-- Work task --
Every line from the one that contains "3. CI中に実行することで" to the end of the records must be restated word for word. No other line belongs in the answer.

-- Provided data --
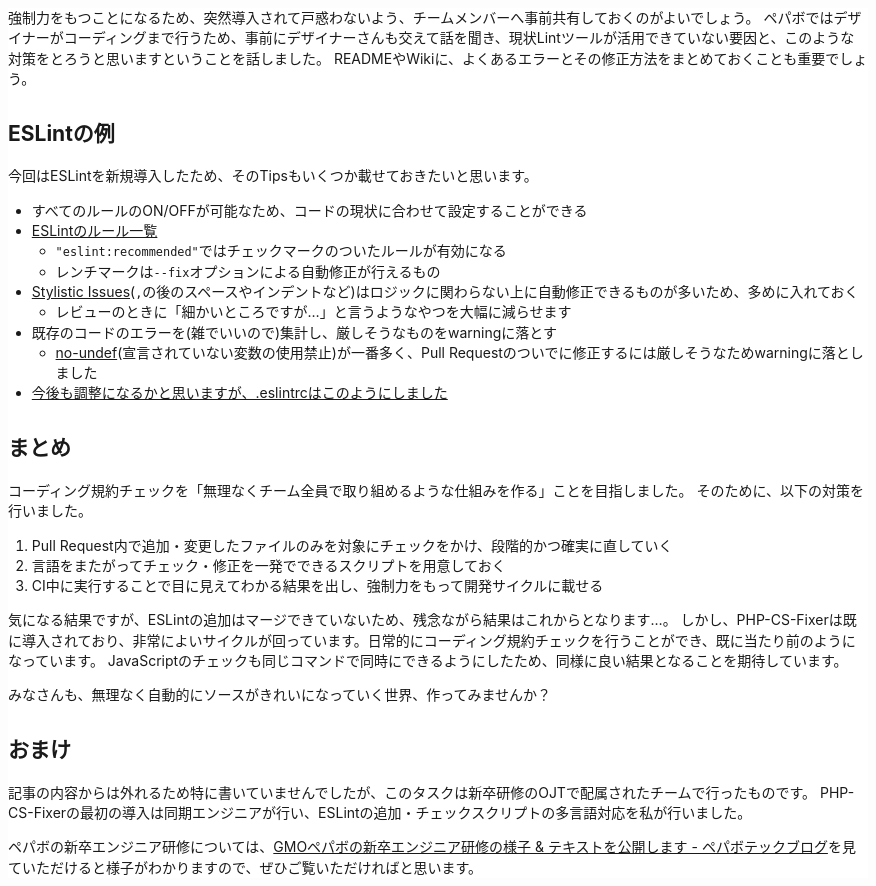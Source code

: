 強制力をもつことになるため、突然導入されて戸惑わないよう、チームメンバーへ事前共有しておくのがよいでしょう。
ペパボではデザイナーがコーディングまで行うため、事前にデザイナーさんも交えて話を聞き、現状Lintツールが活用できていない要因と、このような対策をとろうと思いますということを話しました。
READMEやWikiに、よくあるエラーとその修正方法をまとめておくことも重要でしょう。

## ESLintの例

今回はESLintを新規導入したため、そのTipsもいくつか載せておきたいと思います。

- すべてのルールのON/OFFが可能なため、コードの現状に合わせて設定することができる
- [ESLintのルール一覧](http://eslint.org/docs/rules/)
  - `"eslint:recommended"`ではチェックマークのついたルールが有効になる
  - レンチマークは`--fix`オプションによる自動修正が行えるもの
- [Stylistic Issues](http://eslint.org/docs/rules/#stylistic-issues)(`,`の後のスペースやインデントなど)はロジックに関わらない上に自動修正できるものが多いため、多めに入れておく
  - レビューのときに「細かいところですが…」と言うようなやつを大幅に減らせます
- 既存のコードのエラーを(雑でいいので)集計し、厳しそうなものをwarningに落とす
  - [no-undef](http://eslint.org/docs/rules/no-undef)(宣言されていない変数の使用禁止)が一番多く、Pull Requestのついでに修正するには厳しそうなためwarningに落としました
- [今後も調整になるかと思いますが、.eslintrcはこのようにしました](https://github.com/shimoju/step-by-step-linting/blob/master/.eslintrc.yml)

## まとめ

コーディング規約チェックを「無理なくチーム全員で取り組めるような仕組みを作る」ことを目指しました。
そのために、以下の対策を行いました。

1. Pull Request内で追加・変更したファイルのみを対象にチェックをかけ、段階的かつ確実に直していく
2. 言語をまたがってチェック・修正を一発でできるスクリプトを用意しておく
3. CI中に実行することで目に見えてわかる結果を出し、強制力をもって開発サイクルに載せる

気になる結果ですが、ESLintの追加はマージできていないため、残念ながら結果はこれからとなります…。
しかし、PHP-CS-Fixerは既に導入されており、非常によいサイクルが回っています。日常的にコーディング規約チェックを行うことができ、既に当たり前のようになっています。
JavaScriptのチェックも同じコマンドで同時にできるようにしたため、同様に良い結果となることを期待しています。

みなさんも、無理なく自動的にソースがきれいになっていく世界、作ってみませんか？

## おまけ

記事の内容からは外れるため特に書いていませんでしたが、このタスクは新卒研修のOJTで配属されたチームで行ったものです。
PHP-CS-Fixerの最初の導入は同期エンジニアが行い、ESLintの追加・チェックスクリプトの多言語対応を私が行いました。

ペパボの新卒エンジニア研修については、[GMOペパボの新卒エンジニア研修の様子 & テキストを公開します - ペパボテックブログ](https://tech.pepabo.com/2016/10/18/engineer-training-2016/)を見ていただけると様子がわかりますので、ぜひご覧いただければと思います。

-- Answer for this exercise --
3. CI中に実行することで目に見えてわかる結果を出し、強制力をもって開発サイクルに載せる

気になる結果ですが、ESLintの追加はマージできていないため、残念ながら結果はこれからとなります…。
しかし、PHP-CS-Fixerは既に導入されており、非常によいサイクルが回っています。日常的にコーディング規約チェックを行うことができ、既に当たり前のようになっています。
JavaScriptのチェックも同じコマンドで同時にできるようにしたため、同様に良い結果となることを期待しています。

みなさんも、無理なく自動的にソースがきれいになっていく世界、作ってみませんか？

## おまけ

記事の内容からは外れるため特に書いていませんでしたが、このタスクは新卒研修のOJTで配属されたチームで行ったものです。
PHP-CS-Fixerの最初の導入は同期エンジニアが行い、ESLintの追加・チェックスクリプトの多言語対応を私が行いました。

ペパボの新卒エンジニア研修については、[GMOペパボの新卒エンジニア研修の様子 & テキストを公開します - ペパボテックブログ](https://tech.pepabo.com/2016/10/18/engineer-training-2016/)を見ていただけると様子がわかりますので、ぜひご覧いただければと思います。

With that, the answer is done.